USD/JPY, YEN Analysis
Japan’s Leading Currency Official States Recent Yen Weakness ‘Unjustified
Masato Kanda, Japan’s top currency official from the Ministry of Finance (MoF), issued his strongest warning yet against speculative FX movements. However, markets seem unconvinced by his statements, as USD/JPY has effortlessly surpassed previous intervention levels.
Kanda expressed serious concerns over the yen’s recent rapid depreciation, nearing the 4% threshold used to define undesirable declines. Before the April FX intervention, he clarified that a 4% drop over two weeks or a 10% decrease over a month qualifies as rapid. Since hitting a low in May, the yen has depreciated approximately 3.15% over two weeks, approaching the 4% benchmark.

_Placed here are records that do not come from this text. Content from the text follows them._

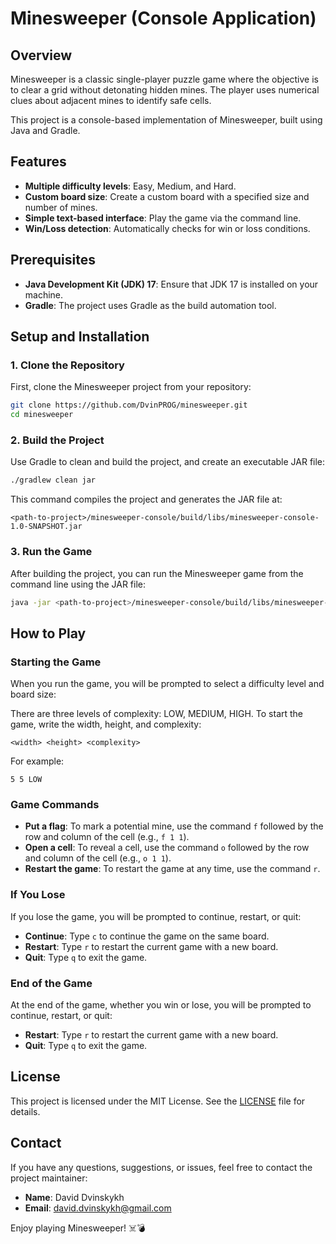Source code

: # Minesweeper (Console Application)

## Overview
Minesweeper is a classic single-player puzzle game where the objective is to clear a grid without detonating hidden mines. The player uses numerical clues about adjacent mines to identify safe cells.

This project is a console-based implementation of Minesweeper, built using Java and Gradle.

## Features
- **Multiple difficulty levels**: Easy, Medium, and Hard.
- **Custom board size**: Create a custom board with a specified size and number of mines.
- **Simple text-based interface**: Play the game via the command line.
- **Win/Loss detection**: Automatically checks for win or loss conditions.

## Prerequisites
- **Java Development Kit (JDK) 17**: Ensure that JDK 17 is installed on your machine.
- **Gradle**: The project uses Gradle as the build automation tool.

## Setup and Installation

### 1. Clone the Repository
First, clone the Minesweeper project from your repository:

```sh
git clone https://github.com/DvinPROG/minesweeper.git
cd minesweeper
```

### 2. Build the Project
Use Gradle to clean and build the project, and create an executable JAR file:

```sh
./gradlew clean jar
```

This command compiles the project and generates the JAR file at:

```
<path-to-project>/minesweeper-console/build/libs/minesweeper-console-1.0-SNAPSHOT.jar
```

### 3. Run the Game
After building the project, you can run the Minesweeper game from the command line using the JAR file:

```sh
java -jar <path-to-project>/minesweeper-console/build/libs/minesweeper-console-1.0-SNAPSHOT.jar
```

## How to Play

### Starting the Game
When you run the game, you will be prompted to select a difficulty level and board size:

There are three levels of complexity: LOW, MEDIUM, HIGH. To start the game, write the width, height, and complexity:

```
<width> <height> <complexity>
```

For example:

```
5 5 LOW
```

### Game Commands
- **Put a flag**: To mark a potential mine, use the command `f` followed by the row and column of the cell (e.g., `f 1 1`).
- **Open a cell**: To reveal a cell, use the command `o` followed by the row and column of the cell (e.g., `o 1 1`).
- **Restart the game**: To restart the game at any time, use the command `r`.

### If You Lose
If you lose the game, you will be prompted to continue, restart, or quit:

- **Continue**: Type `c` to continue the game on the same board.
- **Restart**: Type `r` to restart the current game with a new board.
- **Quit**: Type `q` to exit the game.

### End of the Game
At the end of the game, whether you win or lose, you will be prompted to continue, restart, or quit:

- **Restart**: Type `r` to restart the current game with a new board.
- **Quit**: Type `q` to exit the game.

## License
This project is licensed under the MIT License. See the [LICENSE](LICENSE) file for details.

## Contact
If you have any questions, suggestions, or issues, feel free to contact the project maintainer:

- **Name**: David Dvinskykh
- **Email**: david.dvinskykh@gmail.com

Enjoy playing Minesweeper! ☠️💣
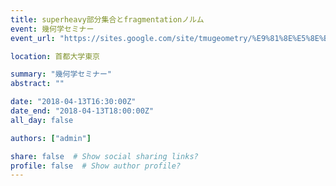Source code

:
 ```yaml
---
title: superheavy部分集合とfragmentationノルム
event: 幾何学セミナー
event_url: "https://sites.google.com/site/tmugeometry/%E9%81%8E%E5%8E%BB%E3%81%AE%E3%82%BB%E3%83%9F%E3%83%8A%E3%83%BC/2018%E5%B9%B4%E5%BA%A6?authuser=0"

location: 首都大学東京

summary: "幾何学セミナー"
abstract: ""

date: "2018-04-13T16:30:00Z"
date_end: "2018-04-13T18:00:00Z"
all_day: false

authors: ["admin"]

share: false  # Show social sharing links?
profile: false  # Show author profile?
---
```

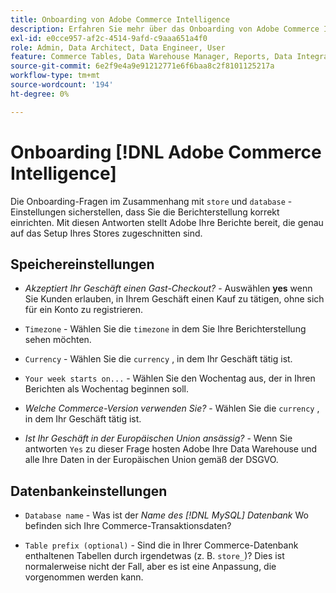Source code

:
 ```yaml
---
title: Onboarding von Adobe Commerce Intelligence
description: Erfahren Sie mehr über das Onboarding von Adobe Commerce Intelligence.
exl-id: e0cce957-af2c-4514-9afd-c9aaa651a4f0
role: Admin, Data Architect, Data Engineer, User
feature: Commerce Tables, Data Warehouse Manager, Reports, Data Integration
source-git-commit: 6e2f9e4a9e91212771e6f6baa8c2f8101125217a
workflow-type: tm+mt
source-wordcount: '194'
ht-degree: 0%

---
```


# Onboarding [!DNL Adobe Commerce Intelligence]

Die Onboarding-Fragen im Zusammenhang mit `store` und `database` -Einstellungen sicherstellen, dass Sie die Berichterstellung korrekt einrichten. Mit diesen Antworten stellt Adobe Ihre Berichte bereit, die genau auf das Setup Ihres Stores zugeschnitten sind.

## Speichereinstellungen

- *Akzeptiert Ihr Geschäft einen Gast-Checkout?* - Auswählen **yes** wenn Sie Kunden erlauben, in Ihrem Geschäft einen Kauf zu tätigen, ohne sich für ein Konto zu registrieren.

- `Timezone` - Wählen Sie die `timezone` in dem Sie Ihre Berichterstellung sehen möchten.

- `Currency` - Wählen Sie die `currency` , in dem Ihr Geschäft tätig ist.

- `Your week starts on...` - Wählen Sie den Wochentag aus, der in Ihren Berichten als Wochentag beginnen soll.

- *Welche Commerce-Version verwenden Sie?* - Wählen Sie die `currency` , in dem Ihr Geschäft tätig ist.

- *Ist Ihr Geschäft in der Europäischen Union ansässig?* - Wenn Sie antworten `Yes` zu dieser Frage hosten Adobe Ihre Data Warehouse und alle Ihre Daten in der Europäischen Union gemäß der DSGVO.

## Datenbankeinstellungen

- `Database name` - Was ist der *Name des [!DNL MySQL] Datenbank* Wo befinden sich Ihre Commerce-Transaktionsdaten?

- `Table prefix (optional)` - Sind die in Ihrer Commerce-Datenbank enthaltenen Tabellen durch irgendetwas (z. B. `store_`)? Dies ist normalerweise nicht der Fall, aber es ist eine Anpassung, die vorgenommen werden kann.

As of the latest update, USD/JPY reached an intra-day high of around 160.81 during the London session and has entered oversold territory according to the RSI.
USD/JPY Shows No Response to Decline in US-Japan Bond Spreads
Recent developments in Japan have pushed Japanese Government bonds above the 1% mark once more, yet USD/JPY continues to hover near or above 160.00 without relief. Traditionally, USD/JPY is guided by the US-Japan bond spread, but currently, the pair seems disconnected from this yield differential.

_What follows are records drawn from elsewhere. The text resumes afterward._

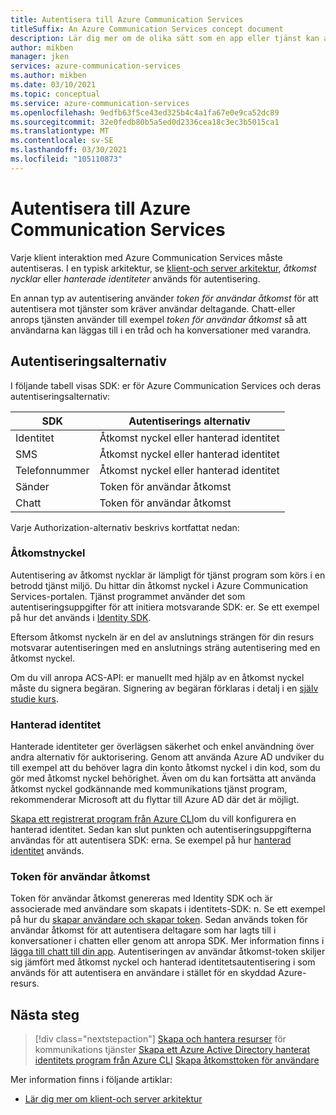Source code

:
 ```yaml
---
title: Autentisera till Azure Communication Services
titleSuffix: An Azure Communication Services concept document
description: Lär dig mer om de olika sätt som en app eller tjänst kan autentisera till kommunikations tjänster.
author: mikben
manager: jken
services: azure-communication-services
ms.author: mikben
ms.date: 03/10/2021
ms.topic: conceptual
ms.service: azure-communication-services
ms.openlocfilehash: 9edfb63f5ce43ed325b4c4a1fa67e0e9ca52dc89
ms.sourcegitcommit: 32e0fedb80b5a5ed0d2336cea18c3ec3b5015ca1
ms.translationtype: MT
ms.contentlocale: sv-SE
ms.lasthandoff: 03/30/2021
ms.locfileid: "105110873"
---
```

# <a name="authenticate-to-azure-communication-services"></a>Autentisera till Azure Communication Services

Varje klient interaktion med Azure Communication Services måste autentiseras. I en typisk arkitektur, se [klient-och server arkitektur](./client-and-server-architecture.md), *åtkomst nycklar* eller *hanterade identiteter* används för autentisering.

En annan typ av autentisering använder *token för användar åtkomst* för att autentisera mot tjänster som kräver användar deltagande. Chatt-eller anrops tjänsten använder till exempel *token för användar åtkomst* så att användarna kan läggas till i en tråd och ha konversationer med varandra.

## <a name="authentication-options"></a>Autentiseringsalternativ

I följande tabell visas SDK: er för Azure Communication Services och deras autentiseringsalternativ:

| SDK    | Autentiserings alternativ                               |
| ----------------- | ----------------------------------------------------|
| Identitet          | Åtkomst nyckel eller hanterad identitet                      |
| SMS               | Åtkomst nyckel eller hanterad identitet                      |
| Telefonnummer     | Åtkomst nyckel eller hanterad identitet                      |
| Sänder           | Token för användar åtkomst                                   |
| Chatt              | Token för användar åtkomst                                   |

Varje Authorization-alternativ beskrivs kortfattat nedan:

### <a name="access-key"></a>Åtkomstnyckel

Autentisering av åtkomst nycklar är lämpligt för tjänst program som körs i en betrodd tjänst miljö. Du hittar din åtkomst nyckel i Azure Communication Services-portalen. Tjänst programmet använder det som autentiseringsuppgifter för att initiera motsvarande SDK: er. Se ett exempel på hur det används i [Identity SDK](../quickstarts/access-tokens.md). 

Eftersom åtkomst nyckeln är en del av anslutnings strängen för din resurs motsvarar autentiseringen med en anslutnings sträng autentisering med en åtkomst nyckel.

Om du vill anropa ACS-API: er manuellt med hjälp av en åtkomst nyckel måste du signera begäran. Signering av begäran förklaras i detalj i en [själv studie kurs](../tutorials/hmac-header-tutorial.md).

### <a name="managed-identity"></a>Hanterad identitet

Hanterade identiteter ger överlägsen säkerhet och enkel användning över andra alternativ för auktorisering. Genom att använda Azure AD undviker du till exempel att du behöver lagra din konto åtkomst nyckel i din kod, som du gör med åtkomst nyckel behörighet. Även om du kan fortsätta att använda åtkomst nyckel godkännande med kommunikations tjänst program, rekommenderar Microsoft att du flyttar till Azure AD där det är möjligt. 

[Skapa ett registrerat program från Azure CLI](../quickstarts/managed-identity-from-cli.md)om du vill konfigurera en hanterad identitet. Sedan kan slut punkten och autentiseringsuppgifterna användas för att autentisera SDK: erna. Se exempel på hur [hanterad identitet](../quickstarts/managed-identity.md) används.

### <a name="user-access-tokens"></a>Token för användar åtkomst

Token för användar åtkomst genereras med Identity SDK och är associerade med användare som skapats i identitets-SDK: n. Se ett exempel på hur du [skapar användare och skapar token](../quickstarts/access-tokens.md). Sedan används token för användar åtkomst för att autentisera deltagare som har lagts till i konversationer i chatten eller genom att anropa SDK. Mer information finns i [lägga till chatt till din app](../quickstarts/chat/get-started.md). Autentiseringen av användar åtkomst-token skiljer sig jämfört med åtkomst nyckel och hanterad identitetsautentisering i som används för att autentisera en användare i stället för en skyddad Azure-resurs.

## <a name="next-steps"></a>Nästa steg

> [!div class="nextstepaction"]
> [Skapa och hantera resurser](../quickstarts/create-communication-resource.md) 
>  för kommunikations tjänster [Skapa ett Azure Active Directory hanterat identitets program från Azure CLI](../quickstarts/managed-identity-from-cli.md) 
>  [Skapa åtkomsttoken för användare](../quickstarts/access-tokens.md)

Mer information finns i följande artiklar:
- [Lär dig mer om klient-och server arkitektur](../concepts/client-and-server-architecture.md)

The Bank of Japan (BoJ) refrained from detailing the much-anticipated tapering of its bond portfolio in its recent meeting, where it had previously hinted at reducing purchases that have kept Tokyo’s borrowing costs low. Instead, the BoJ indicated that specifics would be forthcoming at the July meeting at the end of next month.
This Friday could offer insight into the BoJ’s appetite for bond buying when it is scheduled to announce its new bond purchase schedule. A potential combination of reduced bond purchases alongside a possibly lower US PCE figure might offer a slight respite for USD/JPY heading into the weekend. However, given the recent reluctance to halt its rise, achieving this relief appears challenging.